At the station of Palo Blanco we are in the midst of a region of upland, and many small towns are passed on the mesquite-covered plains, the principal of which are Salado, Lampazos, and Villaldama; but they are not on the railroad, but nestle far away at the foot of a hill, or in a plain where a darker green indicates cultivation and gardens. Mines reputed wealthy in galena and silver—or in traditions of them—give a certain importance to some towns, and Bustamente, sixty miles from Monterey, is celebrated for the products of its looms. There is here a colony of Indians, descended from the Tlascalans who fought by the side of Cortés, and whose ancestors were sent here to form a nucleus of civilization in the centre of the barbarous tribes who then overran the "Kingdom of Nuevo Leon."

At seven o'clock, and sunset, we entered a gap in the mountain wall which separates the valley of Monterey from the wretched country below, and were in an entirely different region. Hacks were in waiting to convey us to the city, which is a mile distant from the station, and to which also a fine tramway leads.

Perhaps that enterprising American who built the tramway from the railroad station to and through the city, whose expenses are about a hundred dollars a day, and who is constantly experiencing annoyances from the civil authorities,—being obliged, among other things, to carry a policeman on every car, who promptly returns every man ejected for nonpayment of fare,—rejoices exceedingly that his lines have been cast in such a pleasant place. It is presumed that he expects to recover a fair interest on his investment; and perhaps he will, if the powers that be cannot find a pretext for confiscating the line, and turning it over to some deserving native,—it being well known to the Mexican that the American has great constructive skill, but no executive ability. Everybody rode at first, from the novelty of the thing, but everybody did not pay; and doubtless the proprietor of the line realized the difference between his position and that of the owners of Northern street railways, whose patrons pay a six-cent fare for a five-cent ride. But the Mexicans are older, as a people, than the dwellers of the North, and perhaps more competent than they to deal with grasping monopolies.

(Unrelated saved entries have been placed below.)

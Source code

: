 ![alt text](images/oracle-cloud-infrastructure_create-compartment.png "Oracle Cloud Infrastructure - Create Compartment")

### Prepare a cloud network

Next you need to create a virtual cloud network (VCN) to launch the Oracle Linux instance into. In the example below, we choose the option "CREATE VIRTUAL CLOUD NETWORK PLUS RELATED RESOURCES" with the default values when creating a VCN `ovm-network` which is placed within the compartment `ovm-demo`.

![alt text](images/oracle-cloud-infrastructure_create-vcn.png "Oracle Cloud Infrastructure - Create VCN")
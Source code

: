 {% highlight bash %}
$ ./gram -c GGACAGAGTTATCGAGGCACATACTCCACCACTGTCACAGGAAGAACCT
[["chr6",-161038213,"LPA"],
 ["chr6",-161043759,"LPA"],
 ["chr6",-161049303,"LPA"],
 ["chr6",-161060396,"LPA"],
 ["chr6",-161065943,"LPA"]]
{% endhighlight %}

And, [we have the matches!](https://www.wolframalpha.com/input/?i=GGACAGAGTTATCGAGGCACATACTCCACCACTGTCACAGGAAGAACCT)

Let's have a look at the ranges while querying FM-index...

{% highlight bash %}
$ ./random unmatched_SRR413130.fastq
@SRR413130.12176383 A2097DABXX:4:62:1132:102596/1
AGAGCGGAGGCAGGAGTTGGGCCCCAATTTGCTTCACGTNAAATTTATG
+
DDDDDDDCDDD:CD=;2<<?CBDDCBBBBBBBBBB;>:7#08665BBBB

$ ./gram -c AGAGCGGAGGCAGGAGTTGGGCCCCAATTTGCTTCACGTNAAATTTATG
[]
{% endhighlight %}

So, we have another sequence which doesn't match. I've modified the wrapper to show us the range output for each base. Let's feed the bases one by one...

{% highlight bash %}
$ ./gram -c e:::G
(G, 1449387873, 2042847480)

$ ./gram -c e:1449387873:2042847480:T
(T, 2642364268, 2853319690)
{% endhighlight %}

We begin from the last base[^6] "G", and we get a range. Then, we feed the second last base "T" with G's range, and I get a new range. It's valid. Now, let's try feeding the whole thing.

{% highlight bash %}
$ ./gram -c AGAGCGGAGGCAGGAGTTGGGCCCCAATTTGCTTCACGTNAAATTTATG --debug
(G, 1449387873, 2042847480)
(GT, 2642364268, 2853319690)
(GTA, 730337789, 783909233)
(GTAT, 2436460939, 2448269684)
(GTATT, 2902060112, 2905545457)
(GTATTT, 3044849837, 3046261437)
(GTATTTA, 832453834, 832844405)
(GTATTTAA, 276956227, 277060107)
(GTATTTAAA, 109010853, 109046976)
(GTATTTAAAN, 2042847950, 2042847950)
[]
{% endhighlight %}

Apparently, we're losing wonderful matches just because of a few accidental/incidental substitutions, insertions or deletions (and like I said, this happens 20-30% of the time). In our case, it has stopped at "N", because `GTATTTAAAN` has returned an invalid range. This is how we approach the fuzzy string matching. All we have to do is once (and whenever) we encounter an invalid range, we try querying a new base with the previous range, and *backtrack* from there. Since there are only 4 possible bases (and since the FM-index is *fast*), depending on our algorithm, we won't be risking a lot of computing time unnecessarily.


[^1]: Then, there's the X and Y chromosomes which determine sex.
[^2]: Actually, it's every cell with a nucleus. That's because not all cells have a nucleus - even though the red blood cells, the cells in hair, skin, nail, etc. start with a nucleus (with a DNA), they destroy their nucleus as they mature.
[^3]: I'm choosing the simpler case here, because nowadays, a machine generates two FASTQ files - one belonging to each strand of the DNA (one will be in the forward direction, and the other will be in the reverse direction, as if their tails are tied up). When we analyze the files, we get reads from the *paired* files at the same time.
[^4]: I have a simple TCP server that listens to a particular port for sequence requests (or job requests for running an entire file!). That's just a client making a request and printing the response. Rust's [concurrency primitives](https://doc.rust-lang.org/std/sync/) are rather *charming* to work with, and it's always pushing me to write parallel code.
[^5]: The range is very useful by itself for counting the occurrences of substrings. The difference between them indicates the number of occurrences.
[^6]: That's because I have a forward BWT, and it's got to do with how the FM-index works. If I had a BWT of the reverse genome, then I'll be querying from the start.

Monterey lies on a fertile plateau enclosed by spurs from the Sierra Madre Mountains, at an altitude above the sea of sixteen hundred feet, and at a distance, in a direct line, from Mexico City of about four hundred and fifty miles. The scenery about Monterey is attractive, especially noteworthy objects being the mountain peaks. One of these, to the east, is known as La Silla, or Saddle Mountain, from a hollow in its ridge giving it the appearance of a Mexican saddle, and the other as La Mitra, to the west, which reminds one of a bishop's mitre.

To one to whom the Hispano-Mexican architecture is a novelty, the city must seem quite attractive, with its enclosed courts blossoming with flowers; but types of its buildings may be found in several of the earlier chapters of this volume.

The city was founded in 1590, although upon the site of a settlement

THE PLAZA AND LA MITRA.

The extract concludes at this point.